Выйдя из кабинета, Хаиткулы медленно побрел по знакомому коридору, дома иногда снившемуся ему. Вот и его дверь. Хаиткулы осторожно прикоснулся к номеру на ней, только после этого толкнул дверь.
В кабинете не было никого, и он обрадовался этому… Вот за этим столом три года назад сидел старший лейтенант Мовлямбердыев. На стене над его столом отрывной календарь. Не веря своим глазам, Хаиткулы всмотрелся в листок. День, месяц, год те самые, когда он был здесь в последний раз. Та же картонка у календаря с выведенными на ней буквами. «X. М.». Тот самый календарь, который он собственноручно вешал на стену! «Спасибо, Аннамамед, вижу, твоя работа», — растроганно подумал Хаиткулы, садясь в кресло за такой знакомый ему стол.
Окинул взглядом кабинет — почти ничего в нем не изменилось. Потом заметил на своем столе записку. Почерк Аннамамеда: «Хаиткулы, папка на твоем столе — это интересующее тебя дело. Сиди и читай, я скоро позвоню или вернусь».

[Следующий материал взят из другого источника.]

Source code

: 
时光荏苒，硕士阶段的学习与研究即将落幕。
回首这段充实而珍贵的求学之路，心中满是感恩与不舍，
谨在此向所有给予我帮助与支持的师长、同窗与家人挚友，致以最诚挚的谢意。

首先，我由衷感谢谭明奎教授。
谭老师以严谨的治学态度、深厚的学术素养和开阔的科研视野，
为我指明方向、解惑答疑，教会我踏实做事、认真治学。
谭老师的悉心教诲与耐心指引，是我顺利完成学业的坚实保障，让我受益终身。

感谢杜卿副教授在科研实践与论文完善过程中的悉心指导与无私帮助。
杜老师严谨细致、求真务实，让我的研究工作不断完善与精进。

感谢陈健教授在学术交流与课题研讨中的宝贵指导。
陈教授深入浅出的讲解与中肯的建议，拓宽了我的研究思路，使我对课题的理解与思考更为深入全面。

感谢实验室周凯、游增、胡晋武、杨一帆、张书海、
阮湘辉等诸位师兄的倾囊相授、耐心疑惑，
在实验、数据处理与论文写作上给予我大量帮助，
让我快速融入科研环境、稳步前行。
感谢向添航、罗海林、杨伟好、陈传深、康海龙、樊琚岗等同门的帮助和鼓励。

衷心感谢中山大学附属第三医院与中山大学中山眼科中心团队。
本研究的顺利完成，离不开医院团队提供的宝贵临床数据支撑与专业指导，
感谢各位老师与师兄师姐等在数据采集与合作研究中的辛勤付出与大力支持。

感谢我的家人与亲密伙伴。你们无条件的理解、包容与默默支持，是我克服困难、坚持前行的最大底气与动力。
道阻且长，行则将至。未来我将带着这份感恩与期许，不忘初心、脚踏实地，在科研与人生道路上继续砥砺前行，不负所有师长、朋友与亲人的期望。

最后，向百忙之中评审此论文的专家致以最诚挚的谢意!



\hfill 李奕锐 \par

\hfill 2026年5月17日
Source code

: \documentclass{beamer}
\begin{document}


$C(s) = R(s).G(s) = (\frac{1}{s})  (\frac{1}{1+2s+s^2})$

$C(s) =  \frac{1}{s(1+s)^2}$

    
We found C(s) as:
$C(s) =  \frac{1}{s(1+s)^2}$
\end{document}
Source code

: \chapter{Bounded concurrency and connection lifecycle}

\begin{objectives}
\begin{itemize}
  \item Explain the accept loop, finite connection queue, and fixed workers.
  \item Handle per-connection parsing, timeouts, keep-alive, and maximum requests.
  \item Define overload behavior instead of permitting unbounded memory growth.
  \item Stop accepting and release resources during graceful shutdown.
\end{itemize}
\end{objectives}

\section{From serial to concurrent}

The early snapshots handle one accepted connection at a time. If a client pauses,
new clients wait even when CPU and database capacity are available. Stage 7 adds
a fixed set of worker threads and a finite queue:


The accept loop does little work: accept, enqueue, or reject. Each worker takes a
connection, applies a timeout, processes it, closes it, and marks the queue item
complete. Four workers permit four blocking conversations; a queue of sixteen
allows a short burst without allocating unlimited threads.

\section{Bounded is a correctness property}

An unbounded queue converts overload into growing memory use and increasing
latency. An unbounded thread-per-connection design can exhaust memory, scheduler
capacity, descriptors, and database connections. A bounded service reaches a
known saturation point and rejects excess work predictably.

Он раскрыл пухлую, как подушка, папку. Нашел в ней пакет со снимками, сделанными на месте преступления. Он тщательно рассмотрел их, пытаясь хоть как-то представить себе тех, кто совершил это злодеяние. Вот снимок общего плана. На матрасе, расстеленном прямо на полу, лежит окровавленная женщина. Глаза открыты. Черные волнистые волосы упали на грудь, несколько прядей лежат на подушке. Значит, перед сном она мыла голову — женщины только тогда распускают свои косы. Одежда аккуратно повешена на спинку стула. Платок, видимо, свалился с головы от резкого движения, но снимки, сделанные крупным планом, говорят о том, что она не оказывала сопротивления. Рядом металлическая кровать, на которой лежит ее дочь. Такие же волосы, подвязанные платком, — вместе мыли перед сном головы. Глаза закрыты, значит, смерть наступила во сне. Никаких следов насилия или беспорядка вокруг постели. Убита ударом ножа в сердце. Убийца осторожно подкрался и нанес точно рассчитанный удар. Действовал матерый рецидивист.
Как же все могло произойти на самом деле? В полночь раздается стук. Женщина слышит его и вспоминает, что те двое предупредили ее — вернутся заночевать, если не достанут билетов на поезд. Видимо, прочными нитями связана эта женщина с ночными гостями, если безропотно подчинилась им. Наверное, открыла дверь и проводила в соседний закуток: «Там ложитесь».
Дочь крепко спит, ее мать некоторое время ворочается, но потом тоже засыпает. Дверь в их комнату открывается без скрипа, и те бесшумно входят. Девушку хорошо видно, лунный свет через окно падает на ее постель. Один из них наносит ей удар ножом, второй в это время следит за матерью. Та просыпается от шума. Ей приставляют нож к горлу и требуют выполнить что-то, причем немедленно… Что?.. Загадка! Она подчиняется, ей можно было не угрожать, она, конечно, видит мертвую дочь и без того на все согласна… Тот же самый, а может быть, другой расправляется потом с матерью.
Хаиткулы не нашел ничего о мотивах преступления. Требование, приказ нападавших этой женщине — всего лишь его домысел. Непохоже, чтобы у этих женщин могли быть ценности, обстановка убога, одежда без претензий. На одном из снимков было видно, что матрас, на котором лежала женщина, сбоку вспорот. В материалах ни слова, кем он был вспорот… Или же он был рваным. Хаиткулы убедился, что следствие быстро приняло версию о возможном виновнике — владельце оторванного каблука, и оно безостановочно пошло в этом направлении.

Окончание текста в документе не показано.